Dr Craiglow: Topical, especially topical JAK inhibitors, unfortunately have not really been shown to be effective in AA. Great. Yeah, I think it's an exciting time. We have options. And what's nice is also if you do have a patient that doesn't respond, there are other choices. And just because somebody doesn't grow hair on one JAK inhibitor doesn't mean they might not grow on a different one. Everybody's different. Everyone's physiology is different. The way they metabolize medications is different. And so it is completely reasonable and you should try a different drug. But importantly, you want to give it an appropriate length of time before you think about switching. And so I think we covered a lot about treatment. I don't know if either of you has any last pearls or thoughts before we move on.
Dr Senna: Just a quick minute on tapering. Patients sometimes want to taper and just the take home is there's not big safety data differences between lower dose, say baricitinib and 2 milligram and 4 milligram. If a patient's really compelled to want to do it for whatever reason, you just want to do it very slowly. You don't want to dose reduce them really quickly. You want to give them three months after any small change because we know it can take that long before you see what happens to their hair. So just an important take home message.

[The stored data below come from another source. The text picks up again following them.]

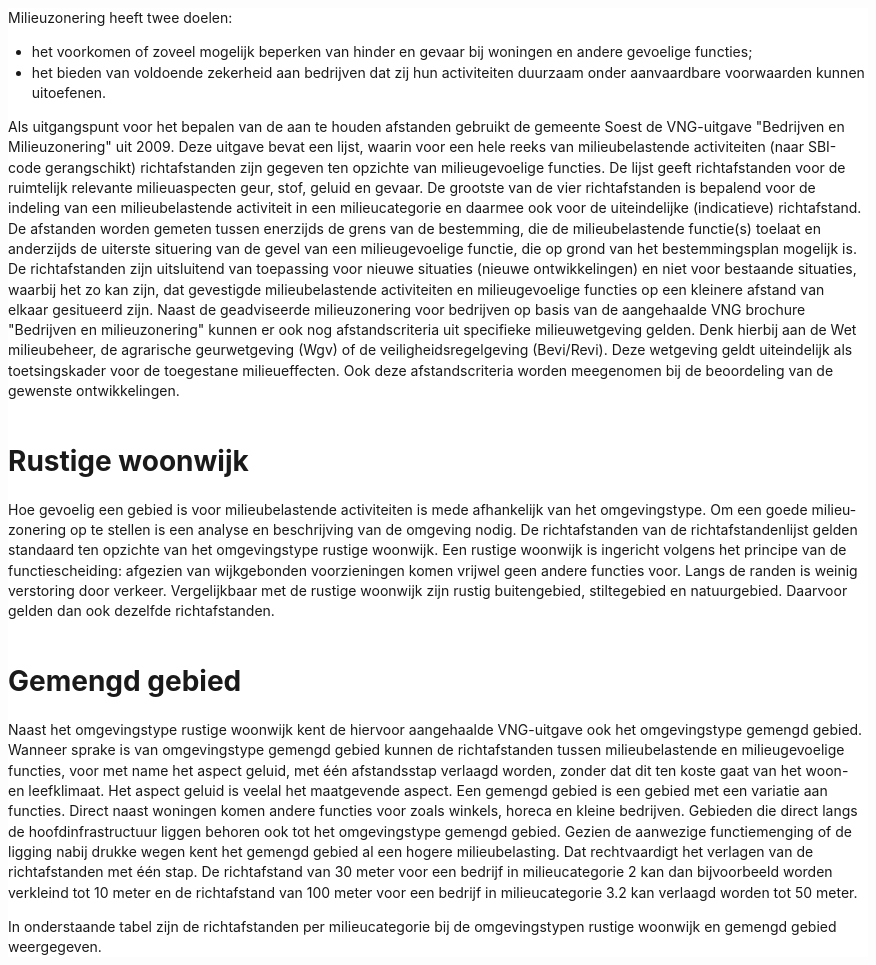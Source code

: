 Milieuzonering heeft twee doelen:

- het voorkomen of zoveel mogelijk beperken van hinder en gevaar bij woningen en andere gevoelige functies;
- het bieden van voldoende zekerheid aan bedrijven dat zij hun activiteiten duurzaam onder aanvaardbare voorwaarden kunnen uitoefenen.

Als uitgangspunt voor het bepalen van de aan te houden afstanden gebruikt de gemeente Soest de VNG-uitgave "Bedrijven en Milieuzonering" uit 2009. Deze uitgave bevat een lijst, waarin voor een hele reeks van milieubelastende activiteiten (naar SBI-code gerangschikt) richtafstanden zijn gegeven ten opzichte van milieugevoelige functies. De lijst geeft richtafstanden voor de ruimtelijk relevante milieuaspecten geur, stof, geluid en gevaar. De grootste van de vier richtafstanden is bepalend voor de indeling van een milieubelastende activiteit in een milieucategorie en daarmee ook voor de uiteindelijke (indicatieve) richtafstand. De afstanden worden gemeten tussen enerzijds de grens van de bestemming, die de milieubelastende functie(s) toelaat en anderzijds de uiterste situering van de gevel van een milieugevoelige functie, die op grond van het bestemmingsplan mogelijk is. De richtafstanden zijn uitsluitend van toepassing voor nieuwe situaties (nieuwe ontwikkelingen) en niet voor bestaande situaties, waarbij het zo kan zijn, dat gevestigde milieubelastende activiteiten en milieugevoelige functies op een kleinere afstand van elkaar gesitueerd zijn. Naast de geadviseerde milieuzonering voor bedrijven op basis van de aangehaalde VNG brochure "Bedrijven en milieuzonering" kunnen er ook nog afstandscriteria uit specifieke milieuwetgeving gelden. Denk hierbij aan de Wet milieubeheer, de agrarische geurwetgeving (Wgv) of de veiligheidsregelgeving (Bevi/Revi). Deze wetgeving geldt uiteindelijk als toetsingskader voor de toegestane milieueffecten. Ook deze afstandscriteria worden meegenomen bij de beoordeling van de gewenste ontwikkelingen.

# Rustige woonwijk

Hoe gevoelig een gebied is voor milieubelastende activiteiten is mede afhankelijk van het omgevingstype. Om een goede milieu-zonering op te stellen is een analyse en beschrijving van de omgeving nodig. De richtafstanden van de richtafstandenlijst gelden standaard ten opzichte van het omgevingstype rustige woonwijk. Een rustige woonwijk is ingericht volgens het principe van de functiescheiding: afgezien van wijkgebonden voorzieningen komen vrijwel geen andere functies voor. Langs de randen is weinig verstoring door verkeer. Vergelijkbaar met de rustige woonwijk zijn rustig buitengebied, stiltegebied en natuurgebied. Daarvoor gelden dan ook dezelfde richtafstanden.

# Gemengd gebied

Naast het omgevingstype rustige woonwijk kent de hiervoor aangehaalde VNG-uitgave ook het omgevingstype gemengd gebied. Wanneer sprake is van omgevingstype gemengd gebied kunnen de richtafstanden tussen milieubelastende en milieugevoelige functies, voor met name het aspect geluid, met één afstandsstap verlaagd worden, zonder dat dit ten koste gaat van het woon- en leefklimaat. Het aspect geluid is veelal het maatgevende aspect. Een gemengd gebied is een gebied met een variatie aan functies. Direct naast woningen komen andere functies voor zoals winkels, horeca en kleine bedrijven. Gebieden die direct langs de hoofdinfrastructuur liggen behoren ook tot het omgevingstype gemengd gebied. Gezien de aanwezige functiemenging of de ligging nabij drukke wegen kent het gemengd gebied al een hogere milieubelasting. Dat rechtvaardigt het verlagen van de richtafstanden met één stap. De richtafstand van 30 meter voor een bedrijf in milieucategorie 2 kan dan bijvoorbeeld worden verkleind tot 10 meter en de richtafstand van 100 meter voor een bedrijf in milieucategorie 3.2 kan verlaagd worden tot 50 meter.

In onderstaande tabel zijn de richtafstanden per milieucategorie bij de omgevingstypen rustige woonwijk en gemengd gebied weergegeven.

Dr Craiglow: Thank you for saying that. Really a really important point because I think a question that we almost always get asked is, well, what happens when you stop the medicine? Or patients will say, well, do you have to take it forever? And with most chronic diseases, if you want to have that disease treated, you have to continue therapy. And while there may be some patients who can ultimately discontinue treatment and maintain regrowth, the majority of patients require chronic therapy. And so we should, and again, because the stakes are high and because there's always a lag with hair, we don't want to ever just stop a patient. We don't even want to just cut the dose in half despite what the label for Baricitinib might say, right? In real life, a lot of patients are going to lose hair if you do that. And it's not going to be probably in the first several weeks, it's going to take some time, but once they start losing hair, it's kind of too late. You have to restart. And then you have to wait and think about how long it takes hair to grow. And if you have a patient, I mean, we have patients who it's two or three years before they stop wearing their wig even. And if that patient is somebody you just cut the dose in half or you say, oh, you've done great, we can stop. You could be putting them back in time three years. So any changes need to be done very thoughtfully and carefully, and ideally really not at all. But if you do think about a taper, it has to be sort of the slowest taper you've ever done with any medication. Okay, that was great. Thanks guys.